In a previous study, we identified a CaM binding domain in the C terminus of TRPV4 as the structural basis of the Ca2+-dependent potentiation process [11]. Although CaM binding is a prerequisite for potentiation, the molecular mechanism that couples CaM binding to enhanced channel activity has not been resolved. Using protein interaction experiments and functional assays, we show that the molecular correlate of Ca2+-dependent current potentiation is disruption of an interdomain interaction within TRPV4 resulting from CaM binding to a C-terminal site.
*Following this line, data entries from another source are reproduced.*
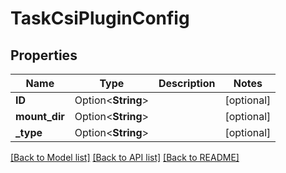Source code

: # TaskCsiPluginConfig

## Properties

| Name          | Type               | Description | Notes      |
| ------------- | ------------------ | ----------- | ---------- |
| **ID**        | Option<**String**> |             | [optional] |
| **mount_dir** | Option<**String**> |             | [optional] |
| **\_type**    | Option<**String**> |             | [optional] |

[[Back to Model list]](../README.md#documentation-for-models)
[[Back to API list]](../README.md#documentation-for-api-endpoints)
[[Back to README]](../README.md)

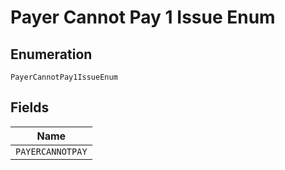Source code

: 
# Payer Cannot Pay 1 Issue Enum

## Enumeration

`PayerCannotPay1IssueEnum`

## Fields

| Name |
|  --- |
| `PAYERCANNOTPAY` |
We provide experimental evidence for an underlying mechanism in which an N-terminal autoinhibitory domain forms a molecular switch that controls facilitation of TRPV4.

Results and Discussion

The C-terminal CaM binding site in TRPV4 binds to the CaM C lobe

Because CaM interaction with a C-terminal binding site in TRPV4 has been shown to be an essential step in the Ca2+-dependent potentiation of TRPV4 [11], we attempted to obtain initial clues about the underlying molecular mechanism by studying the CaM binding geometry. We analyzed the properties of the complex between CaM and C-terminal fragments of the human TRPV4 ortholog, and investigated the structural determinants within the CaM molecule that are involved in binding.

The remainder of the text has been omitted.